__Try it__. Scan the entries below and report only how many lines contain "FastPolygonizerTests".

[Stored data]

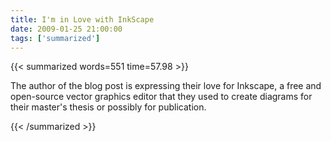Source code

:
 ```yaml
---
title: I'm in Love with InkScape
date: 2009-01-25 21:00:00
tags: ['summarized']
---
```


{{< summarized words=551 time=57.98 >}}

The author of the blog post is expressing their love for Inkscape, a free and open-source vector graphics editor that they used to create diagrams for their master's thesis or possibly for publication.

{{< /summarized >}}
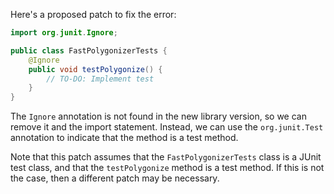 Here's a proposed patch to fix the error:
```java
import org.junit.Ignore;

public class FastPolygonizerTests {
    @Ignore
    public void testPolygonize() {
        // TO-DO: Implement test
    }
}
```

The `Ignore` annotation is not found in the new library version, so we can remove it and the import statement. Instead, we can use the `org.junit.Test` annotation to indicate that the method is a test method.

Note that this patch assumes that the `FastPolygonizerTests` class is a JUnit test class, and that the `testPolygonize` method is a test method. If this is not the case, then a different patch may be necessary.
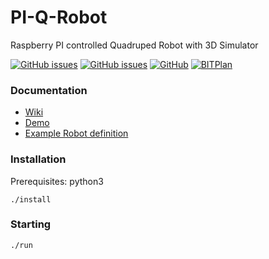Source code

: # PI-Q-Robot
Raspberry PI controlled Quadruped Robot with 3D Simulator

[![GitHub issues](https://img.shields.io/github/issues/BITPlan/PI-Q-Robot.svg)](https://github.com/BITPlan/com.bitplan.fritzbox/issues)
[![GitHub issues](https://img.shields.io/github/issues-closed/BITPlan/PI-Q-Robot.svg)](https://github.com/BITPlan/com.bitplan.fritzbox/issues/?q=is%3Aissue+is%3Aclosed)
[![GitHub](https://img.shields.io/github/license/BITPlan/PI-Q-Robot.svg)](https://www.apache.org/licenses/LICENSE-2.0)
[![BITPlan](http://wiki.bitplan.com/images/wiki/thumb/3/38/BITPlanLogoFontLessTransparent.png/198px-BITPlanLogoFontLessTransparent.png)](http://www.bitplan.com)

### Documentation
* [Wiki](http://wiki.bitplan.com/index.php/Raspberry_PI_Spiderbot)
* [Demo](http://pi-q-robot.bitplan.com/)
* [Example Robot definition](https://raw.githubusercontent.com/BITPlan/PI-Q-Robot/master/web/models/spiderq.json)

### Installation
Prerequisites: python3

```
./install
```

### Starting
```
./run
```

__Reply to the exercise__. 2